*BRIEF*. For this listing, the lines between the one holding "algorithms." and the one holding "All these parsers", inclusive, must be set down exactly.

*DATASET*.
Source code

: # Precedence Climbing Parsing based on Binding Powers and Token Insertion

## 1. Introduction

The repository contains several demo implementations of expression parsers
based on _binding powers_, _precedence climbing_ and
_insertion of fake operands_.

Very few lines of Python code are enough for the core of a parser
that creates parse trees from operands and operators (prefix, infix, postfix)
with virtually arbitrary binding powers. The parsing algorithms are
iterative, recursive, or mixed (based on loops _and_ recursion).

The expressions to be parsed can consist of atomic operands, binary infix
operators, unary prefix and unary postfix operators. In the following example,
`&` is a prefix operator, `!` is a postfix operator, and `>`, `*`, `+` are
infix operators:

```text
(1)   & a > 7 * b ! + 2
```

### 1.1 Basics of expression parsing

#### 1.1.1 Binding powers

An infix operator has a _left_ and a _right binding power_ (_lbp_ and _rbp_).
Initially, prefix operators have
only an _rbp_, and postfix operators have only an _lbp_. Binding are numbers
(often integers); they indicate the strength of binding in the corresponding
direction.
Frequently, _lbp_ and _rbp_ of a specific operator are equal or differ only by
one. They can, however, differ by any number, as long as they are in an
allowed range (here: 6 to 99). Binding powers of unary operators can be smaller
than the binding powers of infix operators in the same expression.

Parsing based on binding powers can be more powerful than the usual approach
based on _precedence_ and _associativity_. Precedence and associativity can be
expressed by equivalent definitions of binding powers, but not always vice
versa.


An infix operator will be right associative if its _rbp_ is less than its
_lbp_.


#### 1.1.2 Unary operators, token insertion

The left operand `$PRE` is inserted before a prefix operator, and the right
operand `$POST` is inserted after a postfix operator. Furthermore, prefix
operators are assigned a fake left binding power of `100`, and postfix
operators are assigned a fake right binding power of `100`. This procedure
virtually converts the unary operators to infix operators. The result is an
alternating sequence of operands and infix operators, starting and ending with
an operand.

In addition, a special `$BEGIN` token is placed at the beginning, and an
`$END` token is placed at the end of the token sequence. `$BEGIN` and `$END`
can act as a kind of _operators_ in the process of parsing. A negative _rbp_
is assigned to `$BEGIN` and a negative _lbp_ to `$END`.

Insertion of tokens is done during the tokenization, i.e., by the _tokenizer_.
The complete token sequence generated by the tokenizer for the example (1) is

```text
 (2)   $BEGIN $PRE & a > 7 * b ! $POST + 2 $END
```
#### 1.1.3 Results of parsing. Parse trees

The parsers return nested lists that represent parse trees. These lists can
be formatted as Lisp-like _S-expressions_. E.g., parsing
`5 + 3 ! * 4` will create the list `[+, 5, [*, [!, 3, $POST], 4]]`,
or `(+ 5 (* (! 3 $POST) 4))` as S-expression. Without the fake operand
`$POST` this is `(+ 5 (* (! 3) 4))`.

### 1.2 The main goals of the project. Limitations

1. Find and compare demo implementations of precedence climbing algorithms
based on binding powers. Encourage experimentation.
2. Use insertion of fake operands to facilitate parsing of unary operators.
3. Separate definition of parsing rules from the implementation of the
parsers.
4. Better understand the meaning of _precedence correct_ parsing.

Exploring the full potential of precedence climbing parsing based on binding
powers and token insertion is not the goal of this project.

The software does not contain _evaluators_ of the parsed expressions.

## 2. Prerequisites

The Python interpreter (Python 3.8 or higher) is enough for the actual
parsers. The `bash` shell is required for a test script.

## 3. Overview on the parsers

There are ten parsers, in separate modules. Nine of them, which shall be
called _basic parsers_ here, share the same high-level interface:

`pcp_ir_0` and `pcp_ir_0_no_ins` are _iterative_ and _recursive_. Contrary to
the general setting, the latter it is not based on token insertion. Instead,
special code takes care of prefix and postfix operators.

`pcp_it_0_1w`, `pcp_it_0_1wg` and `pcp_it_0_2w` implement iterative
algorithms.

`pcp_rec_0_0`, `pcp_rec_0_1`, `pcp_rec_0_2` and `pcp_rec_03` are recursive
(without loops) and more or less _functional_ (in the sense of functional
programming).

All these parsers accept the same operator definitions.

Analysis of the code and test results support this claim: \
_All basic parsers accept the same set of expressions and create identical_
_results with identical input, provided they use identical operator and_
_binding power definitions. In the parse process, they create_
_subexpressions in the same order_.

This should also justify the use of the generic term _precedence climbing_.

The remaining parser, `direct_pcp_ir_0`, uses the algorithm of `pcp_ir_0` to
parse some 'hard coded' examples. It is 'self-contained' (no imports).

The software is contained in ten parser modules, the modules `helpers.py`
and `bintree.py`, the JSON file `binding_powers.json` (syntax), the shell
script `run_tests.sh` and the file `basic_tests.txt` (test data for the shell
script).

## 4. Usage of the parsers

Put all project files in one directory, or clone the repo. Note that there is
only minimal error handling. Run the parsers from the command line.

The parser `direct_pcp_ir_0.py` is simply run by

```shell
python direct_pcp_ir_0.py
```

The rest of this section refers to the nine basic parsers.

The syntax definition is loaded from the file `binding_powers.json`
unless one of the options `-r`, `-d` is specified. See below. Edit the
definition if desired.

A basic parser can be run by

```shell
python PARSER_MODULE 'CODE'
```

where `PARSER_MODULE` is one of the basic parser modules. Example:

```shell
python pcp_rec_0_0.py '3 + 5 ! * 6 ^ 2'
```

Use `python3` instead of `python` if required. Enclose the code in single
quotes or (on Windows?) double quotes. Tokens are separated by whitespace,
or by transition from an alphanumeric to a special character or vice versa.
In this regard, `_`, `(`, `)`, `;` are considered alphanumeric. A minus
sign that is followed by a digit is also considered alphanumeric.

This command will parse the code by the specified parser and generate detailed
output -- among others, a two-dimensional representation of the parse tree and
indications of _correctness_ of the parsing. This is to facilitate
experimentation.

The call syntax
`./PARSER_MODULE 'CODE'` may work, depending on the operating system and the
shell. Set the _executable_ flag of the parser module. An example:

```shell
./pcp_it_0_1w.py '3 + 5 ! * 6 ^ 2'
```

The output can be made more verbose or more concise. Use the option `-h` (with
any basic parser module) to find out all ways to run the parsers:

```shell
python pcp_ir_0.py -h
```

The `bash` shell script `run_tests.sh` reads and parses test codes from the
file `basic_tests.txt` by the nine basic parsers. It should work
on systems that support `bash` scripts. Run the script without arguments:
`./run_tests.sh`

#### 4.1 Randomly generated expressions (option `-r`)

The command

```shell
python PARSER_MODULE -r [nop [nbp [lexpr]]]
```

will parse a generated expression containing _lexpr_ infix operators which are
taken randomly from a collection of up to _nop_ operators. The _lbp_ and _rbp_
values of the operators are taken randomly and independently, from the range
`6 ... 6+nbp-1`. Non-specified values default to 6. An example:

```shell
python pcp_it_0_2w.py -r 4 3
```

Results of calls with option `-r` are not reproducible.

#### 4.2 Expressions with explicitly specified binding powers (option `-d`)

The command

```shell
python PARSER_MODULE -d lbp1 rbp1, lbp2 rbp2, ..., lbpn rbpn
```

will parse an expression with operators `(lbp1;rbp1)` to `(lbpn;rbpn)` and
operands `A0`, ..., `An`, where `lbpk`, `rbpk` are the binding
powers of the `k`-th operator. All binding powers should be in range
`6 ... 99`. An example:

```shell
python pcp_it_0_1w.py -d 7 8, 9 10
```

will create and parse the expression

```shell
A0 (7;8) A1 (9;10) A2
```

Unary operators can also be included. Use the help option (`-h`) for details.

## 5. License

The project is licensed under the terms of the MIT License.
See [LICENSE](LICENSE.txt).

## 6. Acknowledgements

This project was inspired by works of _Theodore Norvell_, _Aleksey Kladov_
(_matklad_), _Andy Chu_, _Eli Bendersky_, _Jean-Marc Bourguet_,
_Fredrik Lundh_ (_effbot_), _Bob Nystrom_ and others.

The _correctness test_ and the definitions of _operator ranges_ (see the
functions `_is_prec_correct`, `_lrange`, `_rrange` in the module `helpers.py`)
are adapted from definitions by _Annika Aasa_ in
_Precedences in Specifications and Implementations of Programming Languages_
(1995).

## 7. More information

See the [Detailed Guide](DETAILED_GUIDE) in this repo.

*SOLUTION TO THE PROBLEM*.
algorithms.

`pcp_rec_0_0`, `pcp_rec_0_1`, `pcp_rec_0_2` and `pcp_rec_03` are recursive
(without loops) and more or less _functional_ (in the sense of functional
programming).

All these parsers accept the same operator definitions.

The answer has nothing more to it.